▶ **TO DO**:
Print exactly those lines that run from the beginning of the data to the line bearing "Install-Package XSockets.JsApi", inclusive.

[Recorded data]
*-*-*
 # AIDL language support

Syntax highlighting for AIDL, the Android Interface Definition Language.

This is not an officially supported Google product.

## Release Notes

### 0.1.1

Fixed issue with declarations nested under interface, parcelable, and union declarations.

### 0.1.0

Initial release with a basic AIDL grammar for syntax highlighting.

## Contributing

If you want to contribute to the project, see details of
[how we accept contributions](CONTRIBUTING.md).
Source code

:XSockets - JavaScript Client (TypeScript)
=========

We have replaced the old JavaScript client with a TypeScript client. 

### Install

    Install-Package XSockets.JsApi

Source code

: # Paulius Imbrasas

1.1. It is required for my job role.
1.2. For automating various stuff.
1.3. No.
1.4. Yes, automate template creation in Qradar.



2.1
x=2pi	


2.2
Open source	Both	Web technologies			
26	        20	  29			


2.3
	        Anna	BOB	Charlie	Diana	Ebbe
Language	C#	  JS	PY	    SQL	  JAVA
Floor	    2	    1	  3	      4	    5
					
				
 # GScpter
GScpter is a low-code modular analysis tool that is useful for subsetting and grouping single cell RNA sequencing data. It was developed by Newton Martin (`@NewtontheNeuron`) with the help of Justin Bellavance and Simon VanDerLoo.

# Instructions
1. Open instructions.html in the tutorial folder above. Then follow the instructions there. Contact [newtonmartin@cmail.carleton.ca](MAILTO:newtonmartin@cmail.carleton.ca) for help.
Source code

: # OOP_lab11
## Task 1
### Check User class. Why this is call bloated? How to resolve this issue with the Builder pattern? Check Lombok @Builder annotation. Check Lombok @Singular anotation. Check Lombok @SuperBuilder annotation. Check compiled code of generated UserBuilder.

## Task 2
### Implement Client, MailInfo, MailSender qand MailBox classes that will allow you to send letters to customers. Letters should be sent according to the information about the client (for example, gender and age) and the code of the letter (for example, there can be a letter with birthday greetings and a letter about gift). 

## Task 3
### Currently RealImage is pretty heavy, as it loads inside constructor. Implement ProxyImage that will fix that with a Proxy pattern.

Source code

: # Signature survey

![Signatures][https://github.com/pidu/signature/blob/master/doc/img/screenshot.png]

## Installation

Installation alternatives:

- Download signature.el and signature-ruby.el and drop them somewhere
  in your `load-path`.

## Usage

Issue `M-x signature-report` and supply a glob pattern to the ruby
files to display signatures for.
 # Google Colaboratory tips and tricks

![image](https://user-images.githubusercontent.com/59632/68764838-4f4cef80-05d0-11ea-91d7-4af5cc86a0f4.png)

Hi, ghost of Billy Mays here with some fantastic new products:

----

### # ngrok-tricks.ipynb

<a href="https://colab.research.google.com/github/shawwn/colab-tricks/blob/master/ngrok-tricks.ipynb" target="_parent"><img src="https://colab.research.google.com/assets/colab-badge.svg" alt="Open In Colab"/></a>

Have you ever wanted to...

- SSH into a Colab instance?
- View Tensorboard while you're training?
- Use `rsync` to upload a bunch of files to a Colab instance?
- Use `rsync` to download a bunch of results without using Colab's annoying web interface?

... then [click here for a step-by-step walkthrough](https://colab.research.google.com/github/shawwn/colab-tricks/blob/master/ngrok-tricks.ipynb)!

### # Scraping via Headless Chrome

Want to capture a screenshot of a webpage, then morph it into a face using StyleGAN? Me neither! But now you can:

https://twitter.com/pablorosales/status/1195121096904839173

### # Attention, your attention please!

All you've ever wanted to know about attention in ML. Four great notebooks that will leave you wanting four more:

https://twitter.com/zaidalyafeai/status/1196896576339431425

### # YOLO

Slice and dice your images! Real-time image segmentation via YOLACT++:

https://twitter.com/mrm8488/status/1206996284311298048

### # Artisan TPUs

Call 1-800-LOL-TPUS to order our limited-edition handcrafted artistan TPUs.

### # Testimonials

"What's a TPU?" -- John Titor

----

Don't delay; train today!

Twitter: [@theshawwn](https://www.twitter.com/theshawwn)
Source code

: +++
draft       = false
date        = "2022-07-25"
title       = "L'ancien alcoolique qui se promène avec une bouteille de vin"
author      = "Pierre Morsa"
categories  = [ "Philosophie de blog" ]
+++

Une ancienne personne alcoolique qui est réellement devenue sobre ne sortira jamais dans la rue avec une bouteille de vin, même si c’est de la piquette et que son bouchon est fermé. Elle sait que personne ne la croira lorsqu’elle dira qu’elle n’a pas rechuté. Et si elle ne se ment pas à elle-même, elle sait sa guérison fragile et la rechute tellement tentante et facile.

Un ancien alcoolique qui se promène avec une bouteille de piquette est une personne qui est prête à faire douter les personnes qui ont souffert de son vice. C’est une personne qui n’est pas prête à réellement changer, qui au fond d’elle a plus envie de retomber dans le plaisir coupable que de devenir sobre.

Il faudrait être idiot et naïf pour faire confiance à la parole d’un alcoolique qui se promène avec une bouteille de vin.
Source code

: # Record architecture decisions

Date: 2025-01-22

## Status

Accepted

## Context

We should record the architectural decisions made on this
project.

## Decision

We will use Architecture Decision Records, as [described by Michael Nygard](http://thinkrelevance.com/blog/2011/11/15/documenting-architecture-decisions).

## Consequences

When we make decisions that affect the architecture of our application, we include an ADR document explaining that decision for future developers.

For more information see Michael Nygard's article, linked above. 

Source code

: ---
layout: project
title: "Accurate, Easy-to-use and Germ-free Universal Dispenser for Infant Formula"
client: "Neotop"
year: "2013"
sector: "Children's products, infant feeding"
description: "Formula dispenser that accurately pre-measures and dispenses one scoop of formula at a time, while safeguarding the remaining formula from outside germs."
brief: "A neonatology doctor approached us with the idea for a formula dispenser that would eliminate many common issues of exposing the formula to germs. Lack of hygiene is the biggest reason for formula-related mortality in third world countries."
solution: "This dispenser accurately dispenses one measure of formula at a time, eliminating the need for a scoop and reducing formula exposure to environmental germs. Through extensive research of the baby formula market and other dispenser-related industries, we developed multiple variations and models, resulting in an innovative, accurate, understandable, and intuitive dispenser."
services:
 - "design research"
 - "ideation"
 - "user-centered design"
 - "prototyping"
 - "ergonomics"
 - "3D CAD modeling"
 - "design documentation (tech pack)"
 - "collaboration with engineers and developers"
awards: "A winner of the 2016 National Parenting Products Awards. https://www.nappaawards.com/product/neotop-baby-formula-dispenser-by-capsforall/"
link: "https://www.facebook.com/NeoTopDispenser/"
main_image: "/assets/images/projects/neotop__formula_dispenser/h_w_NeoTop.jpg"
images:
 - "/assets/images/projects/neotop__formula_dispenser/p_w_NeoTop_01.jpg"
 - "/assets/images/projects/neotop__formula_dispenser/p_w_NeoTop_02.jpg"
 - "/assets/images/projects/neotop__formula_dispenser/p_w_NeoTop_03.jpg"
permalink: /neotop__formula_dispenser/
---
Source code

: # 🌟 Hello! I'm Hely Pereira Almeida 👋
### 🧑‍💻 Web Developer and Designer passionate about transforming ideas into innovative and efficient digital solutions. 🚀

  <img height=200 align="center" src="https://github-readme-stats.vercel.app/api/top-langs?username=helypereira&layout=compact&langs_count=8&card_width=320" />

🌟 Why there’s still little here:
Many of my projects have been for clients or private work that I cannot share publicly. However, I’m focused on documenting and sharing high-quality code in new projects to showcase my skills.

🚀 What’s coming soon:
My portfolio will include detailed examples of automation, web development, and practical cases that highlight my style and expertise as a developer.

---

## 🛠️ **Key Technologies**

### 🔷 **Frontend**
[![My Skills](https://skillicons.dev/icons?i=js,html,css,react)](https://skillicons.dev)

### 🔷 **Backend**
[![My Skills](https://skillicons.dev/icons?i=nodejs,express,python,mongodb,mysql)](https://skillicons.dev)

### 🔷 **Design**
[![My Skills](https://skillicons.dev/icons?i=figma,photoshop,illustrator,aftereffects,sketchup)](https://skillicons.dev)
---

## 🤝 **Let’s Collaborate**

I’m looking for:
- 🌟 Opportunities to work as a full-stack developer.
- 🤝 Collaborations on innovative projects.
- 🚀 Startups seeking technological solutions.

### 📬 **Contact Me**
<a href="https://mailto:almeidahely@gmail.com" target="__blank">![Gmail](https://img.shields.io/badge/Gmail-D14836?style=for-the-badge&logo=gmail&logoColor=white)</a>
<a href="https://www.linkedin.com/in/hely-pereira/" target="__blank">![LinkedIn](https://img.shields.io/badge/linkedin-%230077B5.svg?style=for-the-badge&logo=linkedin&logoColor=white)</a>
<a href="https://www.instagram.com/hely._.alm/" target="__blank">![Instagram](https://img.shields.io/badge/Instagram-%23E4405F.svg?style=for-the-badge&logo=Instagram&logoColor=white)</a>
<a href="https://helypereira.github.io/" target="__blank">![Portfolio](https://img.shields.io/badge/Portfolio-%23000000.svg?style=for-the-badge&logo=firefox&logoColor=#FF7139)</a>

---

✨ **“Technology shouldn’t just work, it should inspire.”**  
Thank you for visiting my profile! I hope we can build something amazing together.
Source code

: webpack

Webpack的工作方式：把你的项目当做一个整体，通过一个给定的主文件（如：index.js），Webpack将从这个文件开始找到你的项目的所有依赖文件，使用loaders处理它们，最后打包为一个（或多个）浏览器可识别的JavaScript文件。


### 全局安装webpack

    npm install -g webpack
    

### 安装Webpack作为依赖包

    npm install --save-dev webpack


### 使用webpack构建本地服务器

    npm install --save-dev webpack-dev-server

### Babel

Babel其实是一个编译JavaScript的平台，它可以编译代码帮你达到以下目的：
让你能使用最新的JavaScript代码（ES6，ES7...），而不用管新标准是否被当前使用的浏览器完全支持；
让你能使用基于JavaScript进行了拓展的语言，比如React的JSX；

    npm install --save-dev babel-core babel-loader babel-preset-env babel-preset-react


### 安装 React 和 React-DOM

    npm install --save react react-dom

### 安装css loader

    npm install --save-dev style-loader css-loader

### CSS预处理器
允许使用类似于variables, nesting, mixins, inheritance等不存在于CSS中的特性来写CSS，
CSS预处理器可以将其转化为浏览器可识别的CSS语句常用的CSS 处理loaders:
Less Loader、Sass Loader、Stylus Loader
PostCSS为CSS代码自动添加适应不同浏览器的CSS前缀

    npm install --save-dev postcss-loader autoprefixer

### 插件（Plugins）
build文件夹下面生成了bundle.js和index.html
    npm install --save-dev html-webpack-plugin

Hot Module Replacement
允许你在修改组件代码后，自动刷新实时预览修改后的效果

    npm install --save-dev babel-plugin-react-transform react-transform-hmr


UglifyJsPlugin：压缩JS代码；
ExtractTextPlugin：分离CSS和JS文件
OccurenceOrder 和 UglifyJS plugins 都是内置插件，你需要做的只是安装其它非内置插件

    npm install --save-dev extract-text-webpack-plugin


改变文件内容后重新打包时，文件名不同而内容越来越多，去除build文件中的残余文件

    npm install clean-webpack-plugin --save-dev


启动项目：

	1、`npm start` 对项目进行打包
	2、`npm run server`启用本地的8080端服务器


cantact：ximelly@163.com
*-*-*
▶ **COMPLETED TASK**:
 # AIDL language support

Syntax highlighting for AIDL, the Android Interface Definition Language.

This is not an officially supported Google product.

## Release Notes

### 0.1.1

Fixed issue with declarations nested under interface, parcelable, and union declarations.

### 0.1.0

Initial release with a basic AIDL grammar for syntax highlighting.

## Contributing

If you want to contribute to the project, see details of
[how we accept contributions](CONTRIBUTING.md).
Source code

:XSockets - JavaScript Client (TypeScript)
=========

We have replaced the old JavaScript client with a TypeScript client. 

### Install

    Install-Package XSockets.JsApi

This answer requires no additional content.